» Problem to solve: Extract from the entries below, exactly as given, only the lines from the line containing "2. The FLDA" to the line containing "[^1]: On the", both lines included.

Stored data:
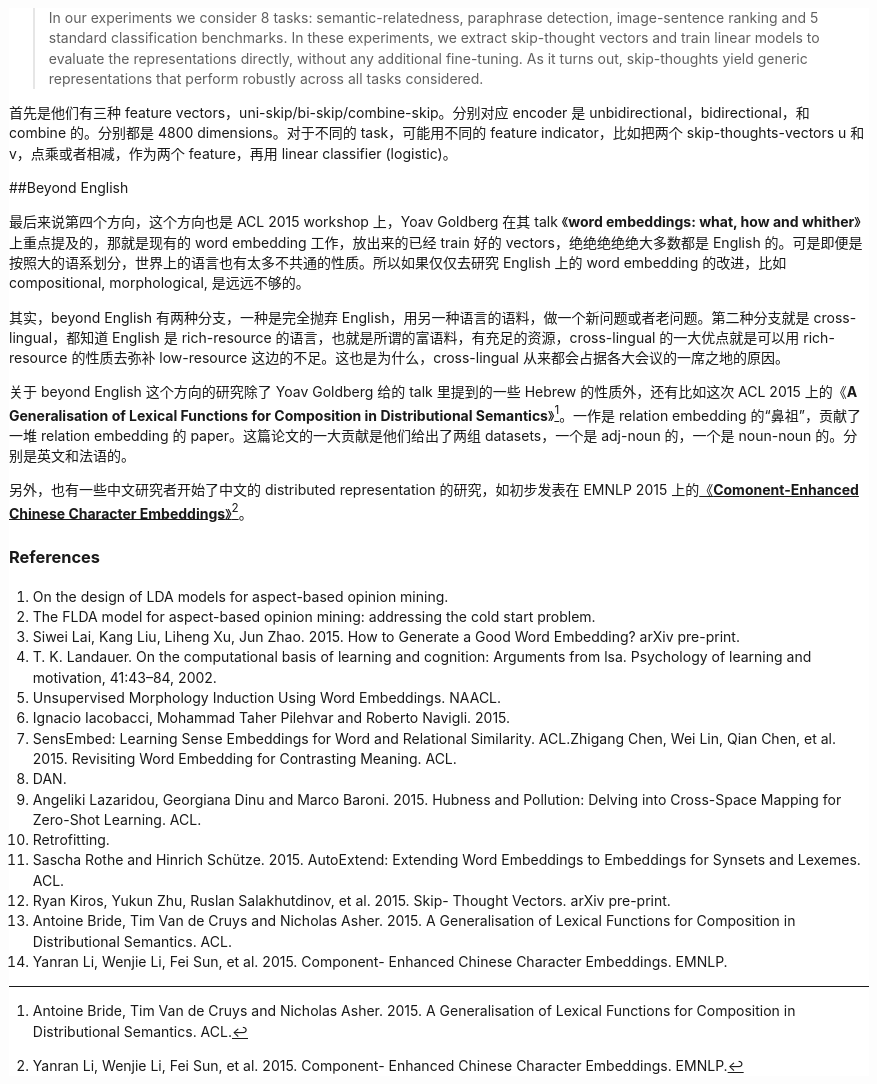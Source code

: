 > In our experiments we consider 8 tasks: semantic-relatedness, paraphrase detection, image-sentence ranking and 5 standard classification benchmarks. In these experiments, we extract skip-thought vectors and train linear models to evaluate the representations directly, without any additional fine-tuning. As it turns out, skip-thoughts yield generic representations that perform robustly across all tasks considered.

首先是他们有三种 feature vectors，uni-skip/bi-skip/combine-skip。分别对应 encoder 是 unbidirectional，bidirectional，和 combine 的。分别都是 4800 dimensions。对于不同的 task，可能用不同的 feature indicator，比如把两个 skip-thoughts-vectors u 和 v，点乘或者相减，作为两个 feature，再用 linear classifier (logistic)。


##Beyond English

最后来说第四个方向，这个方向也是 ACL 2015 workshop 上，Yoav Goldberg 在其 talk 《**word embeddings: what, how and whither**》上重点提及的，那就是现有的 word embedding 工作，放出来的已经 train 好的 vectors，绝绝绝绝绝大多数都是 English 的。可是即便是按照大的语系划分，世界上的语言也有太多不共通的性质。所以如果仅仅去研究 English 上的 word embedding 的改进，比如 compositional, morphological, 是远远不够的。

其实，beyond English 有两种分支，一种是完全抛弃 English，用另一种语言的语料，做一个新问题或者老问题。第二种分支就是 cross-lingual，都知道 English 是 rich-resource 的语言，也就是所谓的富语料，有充足的资源，cross-lingual 的一大优点就是可以用 rich-resource 的性质去弥补 low-resource 这边的不足。这也是为什么，cross-lingual 从来都会占据各大会议的一席之地的原因。

关于 beyond English 这个方向的研究除了 Yoav Goldberg 给的 talk 里提到的一些 Hebrew 的性质外，还有比如这次 ACL 2015 上的《**A Generalisation of Lexical Functions for Composition in Distributional Semantics**》[^13]。一作是 relation embedding 的“鼻祖”，贡献了一堆 relation embedding 的 paper。这篇论文的一大贡献是他们给出了两组 datasets，一个是 adj-noun 的，一个是 noun-noun 的。分别是英文和法语的。

另外，也有一些中文研究者开始了中文的 distributed representation 的研究，如初步发表在 EMNLP 2015 上的[《**Comonent-Enhanced Chinese Character Embeddings**》](/files/emnlp2015comp.pdf)[^14]。


### References

1. On the design of LDA models for aspect-based opinion mining.
2. The FLDA model for aspect-based opinion mining: addressing the cold start problem. 
3. Siwei Lai, Kang Liu, Liheng Xu, Jun Zhao. 2015. How to Generate a Good Word Embedding? arXiv pre-print.
4. T. K. Landauer. On the computational basis of learning and cognition: Arguments from lsa. Psychology of learning and motivation, 41:43–84, 2002.
5. Unsupervised Morphology Induction Using Word Embeddings. NAACL.
6. Ignacio Iacobacci, Mohammad Taher Pilehvar and Roberto Navigli. 2015. 
7. SensEmbed: Learning Sense Embeddings for Word and Relational Similarity. ACL.Zhigang Chen, Wei Lin, Qian Chen, et al. 2015. Revisiting Word Embedding for Contrasting Meaning. ACL.
8. DAN.
9. Angeliki Lazaridou, Georgiana Dinu and Marco Baroni. 2015. Hubness and Pollution: Delving into Cross-Space Mapping for Zero-Shot Learning. ACL. 
10. Retrofitting.
11. Sascha Rothe and Hinrich Schütze. 2015. AutoExtend: Extending Word Embeddings to Embeddings for Synsets and Lexemes. ACL.
12. Ryan Kiros, Yukun Zhu, Ruslan Salakhutdinov, et al. 2015. Skip- Thought Vectors. arXiv pre-print.
13. Antoine Bride, Tim Van de Cruys and Nicholas Asher. 2015. A Generalisation of Lexical Functions for Composition in Distributional Semantics. ACL.
14. Yanran Li, Wenjie Li, Fei Sun, et al. 2015. Component- Enhanced Chinese Character Embeddings. EMNLP.


[^1]: On the design of LDA models for aspect-based opinion mining.
[^2]: The FLDA model for aspect-based opinion mining: addressing the cold start problem. 
[^3]: Siwei Lai, Kang Liu, Liheng Xu, Jun Zhao. 2015. How to Generate a Good Word Embedding? arXiv pre-print.
[^4]: T. K. Landauer. On the computational basis of learning and cognition: Arguments from lsa. Psychology of learning and motivation, 41:43–84, 2002.
[^5]: Unsupervised Morphology Induction Using Word Embeddings. NAACL.
[^6]: Ignacio Iacobacci, Mohammad Taher Pilehvar and Roberto Navigli. 2015. SensEmbed: Learning Sense Embeddings for Word and Relational Similarity. ACL.
[^7]: Zhigang Chen, Wei Lin, Qian Chen, et al. 2015. Revisiting Word Embedding for Contrasting Meaning. ACL.
[^8]: DAN.
[^9]: Angeliki Lazaridou, Georgiana Dinu and Marco Baroni. 2015. Hubness and Pollution: Delving into Cross-Space Mapping for Zero-Shot Learning. ACL. 
[^10]: Retrofitting.
[^11]: Sascha Rothe and Hinrich Schütze. 2015. AutoExtend: Extending Word Embeddings to Embeddings for Synsets and Lexemes. ACL.
[^12]: Ryan Kiros, Yukun Zhu, Ruslan Salakhutdinov, et al. 2015. Skip- Thought Vectors. arXiv pre-print.
[^13]: Antoine Bride, Tim Van de Cruys and Nicholas Asher. 2015. A Generalisation of Lexical Functions for Composition in Distributional Semantics. ACL.
[^14]: Yanran Li, Wenjie Li, Fei Sun, et al. 2015. Component- Enhanced Chinese Character Embeddings. EMNLP.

» Written solution:
2. The FLDA model for aspect-based opinion mining: addressing the cold start problem. 
3. Siwei Lai, Kang Liu, Liheng Xu, Jun Zhao. 2015. How to Generate a Good Word Embedding? arXiv pre-print.
4. T. K. Landauer. On the computational basis of learning and cognition: Arguments from lsa. Psychology of learning and motivation, 41:43–84, 2002.
5. Unsupervised Morphology Induction Using Word Embeddings. NAACL.
6. Ignacio Iacobacci, Mohammad Taher Pilehvar and Roberto Navigli. 2015. 
7. SensEmbed: Learning Sense Embeddings for Word and Relational Similarity. ACL.Zhigang Chen, Wei Lin, Qian Chen, et al. 2015. Revisiting Word Embedding for Contrasting Meaning. ACL.
8. DAN.
9. Angeliki Lazaridou, Georgiana Dinu and Marco Baroni. 2015. Hubness and Pollution: Delving into Cross-Space Mapping for Zero-Shot Learning. ACL. 
10. Retrofitting.
11. Sascha Rothe and Hinrich Schütze. 2015. AutoExtend: Extending Word Embeddings to Embeddings for Synsets and Lexemes. ACL.
12. Ryan Kiros, Yukun Zhu, Ruslan Salakhutdinov, et al. 2015. Skip- Thought Vectors. arXiv pre-print.
13. Antoine Bride, Tim Van de Cruys and Nicholas Asher. 2015. A Generalisation of Lexical Functions for Composition in Distributional Semantics. ACL.
14. Yanran Li, Wenjie Li, Fei Sun, et al. 2015. Component- Enhanced Chinese Character Embeddings. EMNLP.


[^1]: On the design of LDA models for aspect-based opinion mining.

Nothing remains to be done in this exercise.